Applying the SAMR Model


EDUC 631


Why Integrating Technology at a High Level is Important

Technology has the potential to provide immeasurable benefits in the world of education. Tech provides new pathways for students with all types of disabilities, whether they are physical, emotional, or mental disabilities (Moore & Diehl, 2018). It helps teachers work more efficiently by providing automation to many tasks that once added extra hours to their day, such as grading, record keeping, developing learning activities, and delivering lessons. The question then becomes, how to make the integration of technology into the classroom into a meaningful addition. Dr. Peunterdura developed the SAMR Model to provide “more meaningful uses of technology in teaching and move away from simply using ‘tech for tech’s sake’” (Walsh, 2015).

The first two levels of the SAMR Model, Substitution and Augmentation are considered merely “enhancing” lessons, by providing additional tools to make tasks simpler and to make slight improvements (Walsh, 2017). The second two levels, Modification and Redefinition provide a means to “transform” then entire learning process (Walsh, 2017). When teachers plan lessons in which technology modify or redefine the learning, then they are providing amazing opportunities for students to creatively express their understanding of the content in new ways. They are hitting many higher-order skills such as analysis and application (Walsh, 2015). These higher-order skill are critical components of the Standards (Common Core Learning Standards, 2021).

The key to redefinition is that teachers plan activities that “were previously inconceivable without the use of technology” (Fastiggi, 2014). These activities provide students with the opportunities to create their own product to demonstrate their understanding of the material or to collaborate with others from around the world. In the modern world, where devices are redefining the way that people understand their world, integrating technology at the highest level is more important than ever before. Students must be prepared to meet the challenges of our technology-enhanced society and develop skills that will allow them to successfully compete in today’s global job market. Teachers must be prepared to ensure that they “use technology to expose students to the outside world” (Fastiggi, 2014). When teachers provide opportunities for students to transform their learning, then they are preparing students to survive and thrive in the modern world.

Original Activity

One of the best strategies to improve reading skills, is to practice reading. Students can simply read books, of any genre, based on their current reading level. Through the use of the Accelerated Reading program, students can take comprehension quizzes on the books they have read (Renaissance Learning, 2021). Students can also answer questions presented by the teacher, either orally or written, by identifying main points, characters, and events from the book. They can discuss the things that they might have liked, learned, or disliked about the book.

Redefinition Stage

When looking at the SAMR Model, the simple activity of reading a book and answering questions could be redefined as a video book report, that could be shared with the class, and beyond the classroom to the student’s family and friends. Once students have read the book, they can then use a web-based video program, such as Screencastify, to record themselves in a three-part video report (Screencastify, 2021). In the recording, students would be asked to provide a verbal introduction to the book, including title, author, the main theme, characters, and events. Next, the video would include the student reading the book on camera. For a larger novel or text, the student would just choose a single chapter to read, but for a shorter picture book, the student would read the whole book, while presenting any pictures to the camera.

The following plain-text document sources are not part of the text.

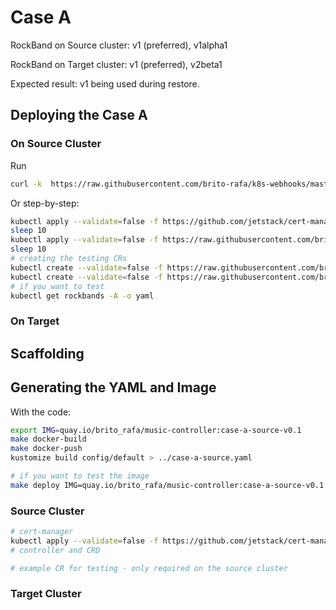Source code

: # Case A

RockBand on Source cluster: v1 (preferred), v1alpha1

RockBand on Target cluster: v1 (preferred), v2beta1

Expected result: v1 being used during restore.

## Deploying the Case A

### On Source Cluster

Run

```bash
curl -k  https://raw.githubusercontent.com/brito-rafa/k8s-webhooks/master/examples-for-projectvelero/case-a/source-cluster.sh | sh -
```

Or step-by-step:

```bash
kubectl apply --validate=false -f https://github.com/jetstack/cert-manager/releases/download/v1.0.3/cert-manager.yaml
sleep 10
kubectl apply --validate=false -f https://raw.githubusercontent.com/brito-rafa/k8s-webhooks/master/examples-for-projectvelero/case-a/source/case-a-source.yaml
sleep 10
# creating the testing CRs
kubectl create --validate=false -f https://raw.githubusercontent.com/brito-rafa/k8s-webhooks/master/examples-for-projectvelero/case-a/source/music/config/samples/music_v1_rockband.yaml
kubectl create --validate=false -f https://raw.githubusercontent.com/brito-rafa/k8s-webhooks/master/examples-for-projectvelero/case-a/source/music/config/samples/music_v1alpha1_rockband.yaml
# if you want to test
kubectl get rockbands -A -o yaml
```


### On Target



## Scaffolding



## Generating the YAML and Image

With the code:
```bash
export IMG=quay.io/brito_rafa/music-controller:case-a-source-v0.1
make docker-build
make docker-push
kustomize build config/default > ../case-a-source.yaml

# if you want to test the image 
make deploy IMG=quay.io/brito_rafa/music-controller:case-a-source-v0.1
```


### Source Cluster

```bash
# cert-manager
kubectl apply --validate=false -f https://github.com/jetstack/cert-manager/releases/download/v1.0.3/cert-manager.yaml
# controller and CRD

# example CR for testing - only required on the source cluster
```

### Target Cluster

In the final segment of the video, the student would critique the book by providing information about what was their favorite or least favorite part and explaining why they feel that way about it. Students would also talk about what they think the character learned in the story and how that lesson might be applied to the student’s own life. They would discuss what they think might happen next in the character’s life and how well the character learned the lesson he or she was taught in the story. Once this video has been completed, students would be asked to post it on their Google Classroom discussion board for their classmates to see (Google, 2021). At this point, students would collaborate with each other on different ways to edit the video, or provide suggestions on the report itself. Students could edit the videos as needed based on the collaboration with classmates. Then, they would also post the video to Vimeo, which would allow students to expand their viewership to their family and friends, while also protecting the student’s privacy (Vimeo, 2021).

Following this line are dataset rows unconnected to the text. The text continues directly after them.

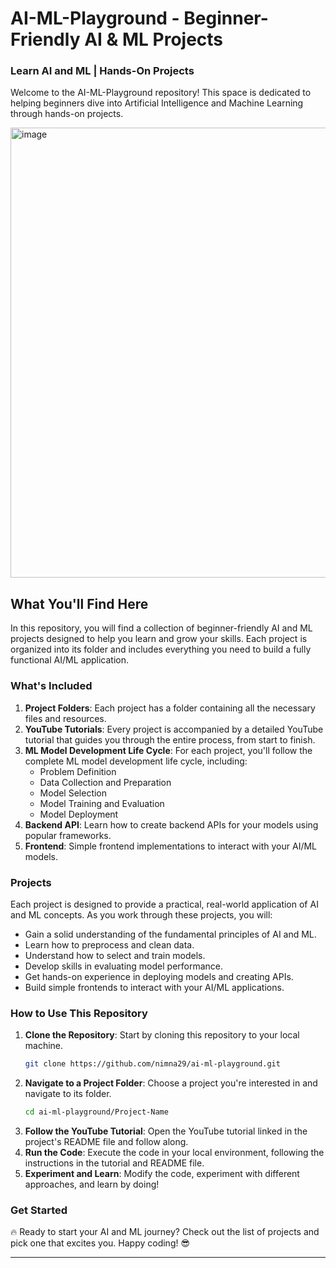 # AI-ML-Playground - Beginner-Friendly AI & ML Projects

### Learn AI and ML | Hands-On Projects

Welcome to the AI-ML-Playground repository! This space is dedicated to helping beginners dive into Artificial Intelligence and Machine Learning through hands-on projects.

<img width="720" align="center" alt="image" src="https://github.com/nimna29/ai-ml-playground/assets/77341013/f381aeaf-03e0-49b1-a820-9058acfbaaba">

## What You'll Find Here

In this repository, you will find a collection of beginner-friendly AI and ML projects designed to help you learn and grow your skills. Each project is organized into its folder and includes everything you need to build a fully functional AI/ML application.

### What's Included

1. **Project Folders**: Each project has a folder containing all the necessary files and resources.
2. **YouTube Tutorials**: Every project is accompanied by a detailed YouTube tutorial that guides you through the entire process, from start to finish.
3. **ML Model Development Life Cycle**: For each project, you'll follow the complete ML model development life cycle, including:
   - Problem Definition
   - Data Collection and Preparation
   - Model Selection
   - Model Training and Evaluation
   - Model Deployment
4. **Backend API**: Learn how to create backend APIs for your models using popular frameworks.
5. **Frontend**: Simple frontend implementations to interact with your AI/ML models.

### Projects

Each project is designed to provide a practical, real-world application of AI and ML concepts. As you work through these projects, you will:
- Gain a solid understanding of the fundamental principles of AI and ML.
- Learn how to preprocess and clean data.
- Understand how to select and train models.
- Develop skills in evaluating model performance.
- Get hands-on experience in deploying models and creating APIs.
- Build simple frontends to interact with your AI/ML applications.

### How to Use This Repository

1. **Clone the Repository**: Start by cloning this repository to your local machine.
    ```bash
    git clone https://github.com/nimna29/ai-ml-playground.git
    ```
2. **Navigate to a Project Folder**: Choose a project you're interested in and navigate to its folder.
    ```bash
    cd ai-ml-playground/Project-Name
    ```
3. **Follow the YouTube Tutorial**: Open the YouTube tutorial linked in the project's README file and follow along.
4. **Run the Code**: Execute the code in your local environment, following the instructions in the tutorial and README file.
5. **Experiment and Learn**: Modify the code, experiment with different approaches, and learn by doing!

### Get Started

🔥 Ready to start your AI and ML journey? Check out the list of projects and pick one that excites you. Happy coding! 😎

---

The new video book report would fit into the Redefinition category of integrating technology, because it is allowing the student to present their knowledge in a new way that was previously not possible (Fastiggi, 2014). Videography is right in the student’s fingertips through the use of cell phones, tablets, or laptop computers. Through the process of creating the video, they are not only reading and proving their understanding of the text, they are also learning how to present themselves in front of an audience and how to post projects to make them available to their audience. They are also learning how to record, edit, and produce a short video clip using Screencastify, how to collaborate with coworkers and understand and apply feedback from collaborators to improve their product. They are learning how to post videos on Google Classroom and Vimeo (Google, 2021; Vimeo, 2021). The book report, that was once a simple oral or written report with some comprehension questions has been redefined into a multimedia presentation that can be shared outside the school environment.

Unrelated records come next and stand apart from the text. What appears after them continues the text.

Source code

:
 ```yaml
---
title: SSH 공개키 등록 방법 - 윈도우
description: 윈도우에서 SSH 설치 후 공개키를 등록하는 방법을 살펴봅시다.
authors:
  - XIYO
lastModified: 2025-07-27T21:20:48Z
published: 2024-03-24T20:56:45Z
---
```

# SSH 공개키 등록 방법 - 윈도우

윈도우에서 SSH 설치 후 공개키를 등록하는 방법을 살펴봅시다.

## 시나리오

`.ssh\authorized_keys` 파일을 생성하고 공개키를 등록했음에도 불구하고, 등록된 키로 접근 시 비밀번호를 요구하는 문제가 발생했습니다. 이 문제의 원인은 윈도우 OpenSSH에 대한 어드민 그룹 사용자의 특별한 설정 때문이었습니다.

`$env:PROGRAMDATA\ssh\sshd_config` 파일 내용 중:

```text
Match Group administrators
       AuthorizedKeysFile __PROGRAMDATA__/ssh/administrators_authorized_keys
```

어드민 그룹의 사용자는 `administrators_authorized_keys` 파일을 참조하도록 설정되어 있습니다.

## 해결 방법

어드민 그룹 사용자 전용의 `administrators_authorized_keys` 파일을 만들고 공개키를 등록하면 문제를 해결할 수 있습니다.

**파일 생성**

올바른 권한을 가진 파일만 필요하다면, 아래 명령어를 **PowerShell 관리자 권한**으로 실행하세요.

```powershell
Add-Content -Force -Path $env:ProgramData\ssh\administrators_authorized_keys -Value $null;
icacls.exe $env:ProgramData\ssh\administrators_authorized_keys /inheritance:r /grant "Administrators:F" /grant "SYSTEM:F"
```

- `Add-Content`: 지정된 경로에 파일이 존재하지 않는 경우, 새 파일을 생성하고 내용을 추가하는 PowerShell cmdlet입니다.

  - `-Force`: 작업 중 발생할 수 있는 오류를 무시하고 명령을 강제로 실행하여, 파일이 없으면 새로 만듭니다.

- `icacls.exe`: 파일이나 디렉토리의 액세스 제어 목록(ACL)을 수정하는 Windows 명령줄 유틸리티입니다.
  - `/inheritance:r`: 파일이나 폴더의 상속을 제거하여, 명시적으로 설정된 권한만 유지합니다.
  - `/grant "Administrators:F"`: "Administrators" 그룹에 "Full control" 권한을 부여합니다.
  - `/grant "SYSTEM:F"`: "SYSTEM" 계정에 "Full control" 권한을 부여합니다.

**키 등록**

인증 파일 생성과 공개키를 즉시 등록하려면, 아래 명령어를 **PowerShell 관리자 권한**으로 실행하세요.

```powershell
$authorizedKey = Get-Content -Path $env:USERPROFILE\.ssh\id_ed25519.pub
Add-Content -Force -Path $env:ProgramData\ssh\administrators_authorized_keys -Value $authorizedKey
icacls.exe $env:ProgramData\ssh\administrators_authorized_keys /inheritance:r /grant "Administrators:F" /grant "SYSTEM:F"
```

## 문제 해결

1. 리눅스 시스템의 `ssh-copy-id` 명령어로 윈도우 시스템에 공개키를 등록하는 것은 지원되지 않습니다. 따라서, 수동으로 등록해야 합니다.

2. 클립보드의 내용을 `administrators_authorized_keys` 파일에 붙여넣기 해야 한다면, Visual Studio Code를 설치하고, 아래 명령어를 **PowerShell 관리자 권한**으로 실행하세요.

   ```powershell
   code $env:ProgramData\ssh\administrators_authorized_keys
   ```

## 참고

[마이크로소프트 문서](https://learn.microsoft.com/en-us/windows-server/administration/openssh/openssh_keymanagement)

Common Core State Standards Initiative, (2021). Common Core State Standards.

Fastiggi, W. (2014). The SAMR model. Technology for Learners.

Google. (2020). Google Classroom [Computer software]. Google for Education.

Moore, M.G., & Diehl, W.C. (Eds.). (2018). Handbook of Distance Education (4th ed.). Routledge.

Renaissance Learning, Inc. (2021). Accelerated Reading [Computer software]. Renaissance Learning.

Screencastify. (2021). Screencastify [Computer software]. Screencastify., Inc. (2021). Vimeo [Computer software].

Walsh, J. (2017). Models of technology integration TPACK and SAMR. TLN Journal, 24(2), 28–32.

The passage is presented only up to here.